• [Assigned task]: The full listing, minus its pictures, should be printed again exactly as it stands.

• [Data for processing]:
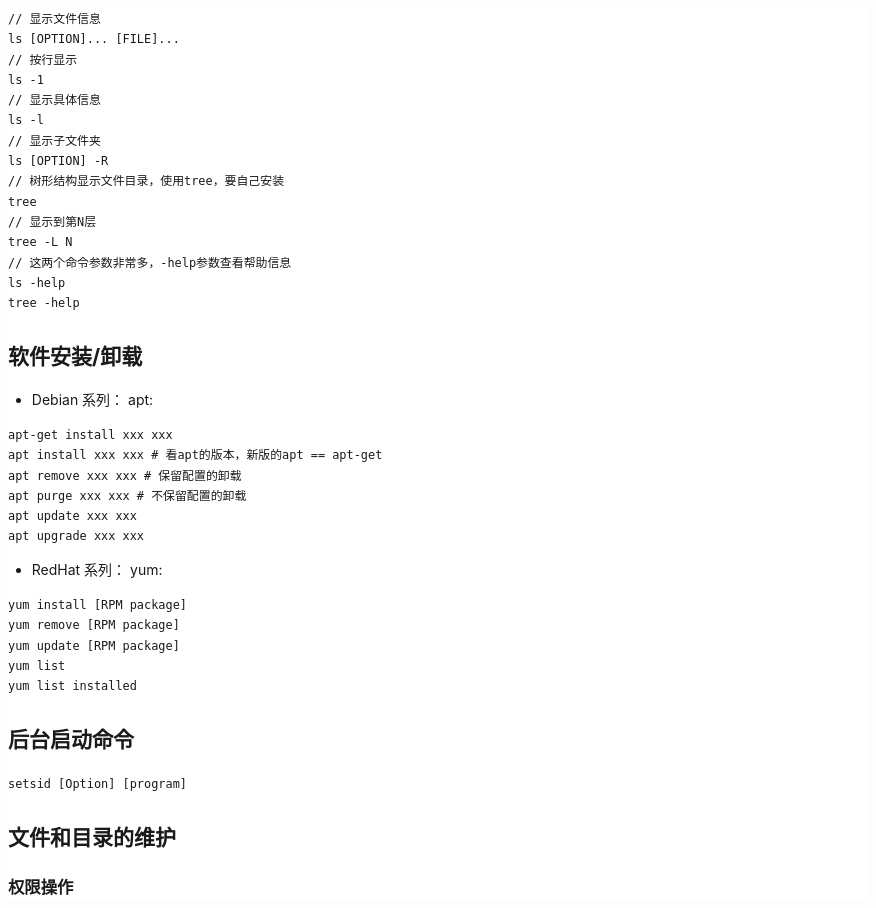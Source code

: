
 ```code
// 显示文件信息
ls [OPTION]... [FILE]...
// 按行显示
ls -1
// 显示具体信息
ls -l
// 显示子文件夹
ls [OPTION] -R
// 树形结构显示文件目录，使用tree，要自己安装
tree
// 显示到第N层
tree -L N
// 这两个命令参数非常多，-help参数查看帮助信息
ls -help
tree -help
```

## 软件安装/卸载

- Debian 系列：
  apt:

```shell
apt-get install xxx xxx
apt install xxx xxx # 看apt的版本，新版的apt == apt-get
apt remove xxx xxx # 保留配置的卸载
apt purge xxx xxx # 不保留配置的卸载
apt update xxx xxx
apt upgrade xxx xxx
```

- RedHat 系列：
  yum:

```BASH
yum install [RPM package]
yum remove [RPM package]
yum update [RPM package]
yum list
yum list installed
```

## 后台启动命令

```shell
setsid [Option] [program]
```

## 文件和目录的维护

### 权限操作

• [Answer for this exercise]:
Source code

:
 ```code
// 显示文件信息
ls [OPTION]... [FILE]...
// 按行显示
ls -1
// 显示具体信息
ls -l
// 显示子文件夹
ls [OPTION] -R
// 树形结构显示文件目录，使用tree，要自己安装
tree
// 显示到第N层
tree -L N
// 这两个命令参数非常多，-help参数查看帮助信息
ls -help
tree -help
```

## 软件安装/卸载

- Debian 系列：
  apt:

```shell
apt-get install xxx xxx
apt install xxx xxx # 看apt的版本，新版的apt == apt-get
apt remove xxx xxx # 保留配置的卸载
apt purge xxx xxx # 不保留配置的卸载
apt update xxx xxx
apt upgrade xxx xxx
```

- RedHat 系列：
  yum:

```BASH
yum install [RPM package]
yum remove [RPM package]
yum update [RPM package]
yum list
yum list installed
```

## 后台启动命令

```shell
setsid [Option] [program]
```

## 文件和目录的维护

### 权限操作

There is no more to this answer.